(Beginning of Data provided)

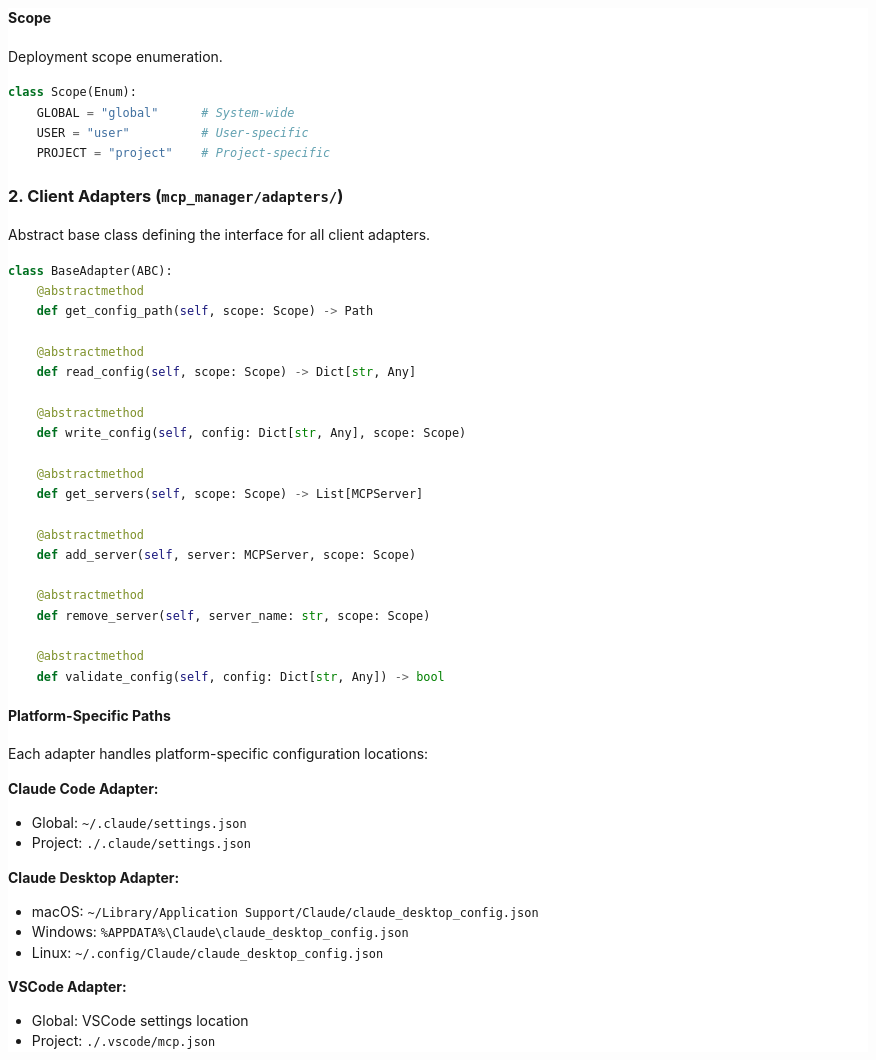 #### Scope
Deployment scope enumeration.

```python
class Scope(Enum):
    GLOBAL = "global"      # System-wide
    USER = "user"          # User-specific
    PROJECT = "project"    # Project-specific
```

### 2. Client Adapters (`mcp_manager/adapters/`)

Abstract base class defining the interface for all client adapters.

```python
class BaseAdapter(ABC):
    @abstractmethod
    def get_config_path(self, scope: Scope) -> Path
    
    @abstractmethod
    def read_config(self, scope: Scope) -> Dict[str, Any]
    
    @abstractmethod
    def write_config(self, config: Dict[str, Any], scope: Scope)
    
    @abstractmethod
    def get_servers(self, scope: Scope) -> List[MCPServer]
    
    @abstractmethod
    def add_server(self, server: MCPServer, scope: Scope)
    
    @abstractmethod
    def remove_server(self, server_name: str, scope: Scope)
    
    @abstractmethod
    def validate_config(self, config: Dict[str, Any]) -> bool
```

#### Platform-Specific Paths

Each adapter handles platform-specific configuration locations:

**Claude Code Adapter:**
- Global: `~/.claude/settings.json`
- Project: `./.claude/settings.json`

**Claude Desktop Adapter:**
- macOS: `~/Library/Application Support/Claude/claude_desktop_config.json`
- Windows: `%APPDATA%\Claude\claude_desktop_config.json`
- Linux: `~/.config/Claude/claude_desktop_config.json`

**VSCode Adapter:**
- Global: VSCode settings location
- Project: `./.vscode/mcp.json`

(End of Data provided)
(Beginning of Data provided)

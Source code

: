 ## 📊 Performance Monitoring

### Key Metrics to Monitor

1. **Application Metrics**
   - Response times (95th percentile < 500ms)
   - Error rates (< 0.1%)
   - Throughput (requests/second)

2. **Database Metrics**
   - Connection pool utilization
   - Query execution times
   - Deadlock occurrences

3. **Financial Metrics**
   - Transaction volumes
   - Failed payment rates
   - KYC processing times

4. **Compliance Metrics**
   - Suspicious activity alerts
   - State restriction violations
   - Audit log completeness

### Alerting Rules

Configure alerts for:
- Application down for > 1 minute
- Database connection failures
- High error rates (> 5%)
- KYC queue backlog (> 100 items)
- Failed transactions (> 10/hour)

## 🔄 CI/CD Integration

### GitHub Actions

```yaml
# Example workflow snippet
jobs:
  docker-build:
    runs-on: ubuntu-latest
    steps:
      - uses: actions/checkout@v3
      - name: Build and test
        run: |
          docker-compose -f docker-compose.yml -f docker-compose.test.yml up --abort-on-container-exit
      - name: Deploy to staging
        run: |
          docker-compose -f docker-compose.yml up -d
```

(End of Data provided)

■ **About this exercise**
Determine how many lines in the data include "rates", and let the answer be that number alone.

■ **Completed exercise**
3